The stall of a wing is worthy of its own article, we have covered enough to dive into how and why a wing will stall, the important part to understand is the angle of attack, if you don't already know about it then read here first.

A stall is defined as a point where there is insufficient lift created by the wing to support the weight of the aircraft, a stall will almost always result in the nose of the aircraft pitching down and as a result altitude will be lost until the wing recovers sufficiently to support the weight of the aircraft thus returning to straight and level flight.

Remembering that there are four opposing forces at work on any object that fly's, anything. They are thrust and drag, lift and weight, these four forces are constantly trying to oppose each other, thrust needs to overcome drag for the aircraft to move forward, and lift needs to be greater than weight to be able to gain height. Time to tie this back to the stall, when all four forces are in equilibrium the aircraft can be seen as flying straight and level, that is, airspeed and altitude are constant, the aircraft is in cruise. In this state the airflow over the wing (assuming the aircraft is flying at the optimum speed etc.) is at its most efficient, the air itself is moving over the wing smoothly and cleanly.

Wing Stall

The boundary layer now becomes important, if we upset the equilibrium, let's say we reduce thrust but want to maintain the same altitude, as thrust is reduced the aircraft will slow down due to the drag holding it back, as the airflow slows over the wing so will the amount of lift. There is another way to increase lift, change the angle of attack, the angle between the chord line and the direction of airflow. As the angle increases the air will naturally speed up over the top of the wing therefore increasing the amount of lift, however there is a downside to this, as the angle increases the ability for the air to maintain its smooth path over the wing decreases, this is where the what is called the boundary layer separates.

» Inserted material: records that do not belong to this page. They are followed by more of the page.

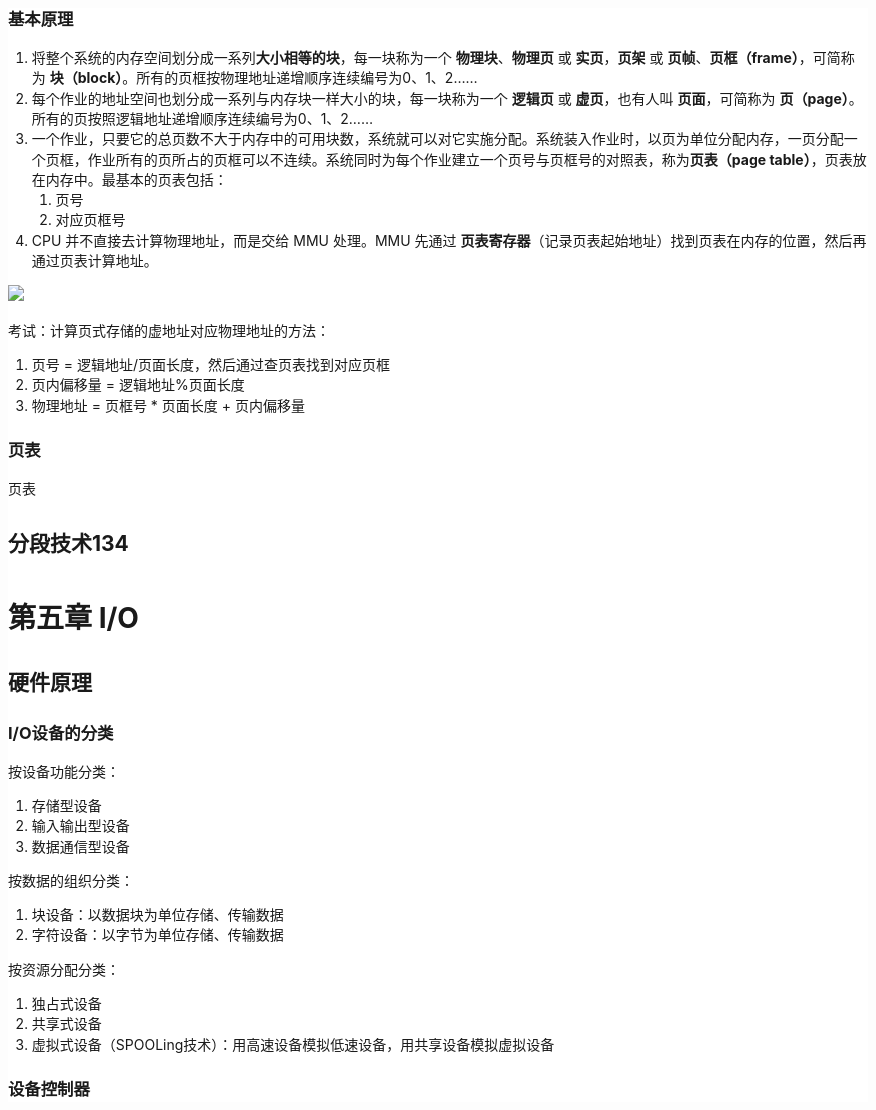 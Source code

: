### 基本原理

1. 将整个系统的内存空间划分成一系列**大小相等的块**，每一块称为一个 **物理块**、**物理页** 或 **实页**，**页架** 或 **页帧**、**页框（frame）**，可简称为 **块（block）**。所有的页框按物理地址递增顺序连续编号为0、1、2……
2. 每个作业的地址空间也划分成一系列与内存块一样大小的块，每一块称为一个 **逻辑页** 或 **虚页**，也有人叫 **页面**，可简称为 **页（page）**。所有的页按照逻辑地址递增顺序连续编号为0、1、2……
3. 一个作业，只要它的总页数不大于内存中的可用块数，系统就可以对它实施分配。系统装入作业时，以页为单位分配内存，一页分配一个页框，作业所有的页所占的页框可以不连续。系统同时为每个作业建立一个页号与页框号的对照表，称为**页表（page table）**，页表放在内存中。最基本的页表包括：
    1. 页号
    2. 对应页框号
4. CPU 并不直接去计算物理地址，而是交给 MMU 处理。MMU 先通过 **页表寄存器**（记录页表起始地址）找到页表在内存的位置，然后再通过页表计算地址。

![](https://www.cs.uic.edu/~jbell/CourseNotes/OperatingSystems/images/Chapter8/8_14_PagingHardware.jpg)

考试：计算页式存储的虚地址对应物理地址的方法：

1. 页号 = 逻辑地址/页面长度，然后通过查页表找到对应页框
2. 页内偏移量 = 逻辑地址%页面长度
3. 物理地址 = 页框号 * 页面长度 + 页内偏移量

### 页表

页表



## 分段技术134

# 第五章 I/O

## 硬件原理

### I/O设备的分类

按设备功能分类：
1. 存储型设备
2. 输入输出型设备
3. 数据通信型设备

按数据的组织分类：
1. 块设备：以数据块为单位存储、传输数据
2. 字符设备：以字节为单位存储、传输数据

按资源分配分类：
1. 独占式设备
2. 共享式设备
3. 虚拟式设备（SPOOLing技术）：用高速设备模拟低速设备，用共享设备模拟虚拟设备



### 设备控制器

The boundary layer is the fine layer of air running along the surface of the wing, very close to the surface that is, as the angle of attack increases the boundary layer begins to separate, see the image above for three different angles of attack and the relevent airflow. As this happens drag increase due to the turbulence created, as the angle of attack increases even further the boundary layer separation point moves towards the leading edge, further increasing the drag and therefore lift is reduced. This happens to the point where the lift reduces and the aircraft's weight is no longer supported, the nose of the aircraft, which is now pointing high due to the high angle of attack (usually around 16 degrees) will suddenly drop, it is this point that the aircraft has stalled.

As the nose drops the airflow over the wings begins to restore, airspeed increases, the boundary layer is also restored, after losing some height the aircraft will return to equilibrium - straight and level flight. This is by no means an exhaustive coverage of the stall, there are so many other influences at work, however this article would have given you the basics, this article was deliberately written as a narrative, I believe there are plenty of purely technical descriptions out there, but a good flowing description of the stall process at work - hopefully has been delivered.